`Pretence and effort both!' cried Otto. `A dead dog in a canal is more alive. And the question, Gotthold, the question that I have to face is this: Can I not, with effort and self-denial, can I not become a tolerable sovereign?'
`Never,' replied Gotthold. `Dismiss the notion. And besides, dear child, you would not try.'
`Nay, Gotthold, I am not to be put by,' said Otto. `If I am constitutionally unfit to be a sovereign, what am I doing with this money, with this palace, with these guards?

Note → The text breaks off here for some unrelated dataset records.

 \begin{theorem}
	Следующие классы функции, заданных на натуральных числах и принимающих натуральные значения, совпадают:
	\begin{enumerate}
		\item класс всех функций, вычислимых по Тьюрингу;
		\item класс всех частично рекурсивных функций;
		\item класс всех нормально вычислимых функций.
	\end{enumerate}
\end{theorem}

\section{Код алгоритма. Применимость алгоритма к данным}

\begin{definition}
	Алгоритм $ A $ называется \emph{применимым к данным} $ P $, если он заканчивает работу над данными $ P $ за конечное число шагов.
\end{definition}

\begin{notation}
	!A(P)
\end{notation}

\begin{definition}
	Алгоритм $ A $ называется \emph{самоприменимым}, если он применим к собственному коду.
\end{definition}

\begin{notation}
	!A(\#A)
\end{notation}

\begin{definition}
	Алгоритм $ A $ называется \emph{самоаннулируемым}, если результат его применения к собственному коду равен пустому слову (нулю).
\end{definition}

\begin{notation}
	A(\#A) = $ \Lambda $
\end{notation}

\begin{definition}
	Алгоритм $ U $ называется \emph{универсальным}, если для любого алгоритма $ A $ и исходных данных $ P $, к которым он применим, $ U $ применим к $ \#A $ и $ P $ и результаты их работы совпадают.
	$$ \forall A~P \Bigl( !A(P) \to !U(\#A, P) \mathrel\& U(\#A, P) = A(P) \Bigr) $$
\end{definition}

And I -- a thief -- am to execute the law on others?'
`I admit the difficulty,' said Gotthold.
`Well, can I not try?' continued Otto. `Am I not bound to try? And with the advice and help of such a man as you -- `
`Me!' cried the librarian. `Now, God forbid!'
Otto, though he was in no very smiling humour, could not forbear to smile. `Yet I was told last night,' he laughed, `that with a man like me to impersonate, and a man like you to touch the springs, a very possible government could be composed.'
`Now I wonder in what diseased imagination,' Gotthold said, `that preposterous monster saw the light of day?'
`It was one of your own trade -- a writer: one Roederer,' said Otto.
`Roederer! an ignorant puppy!' cried the librarian.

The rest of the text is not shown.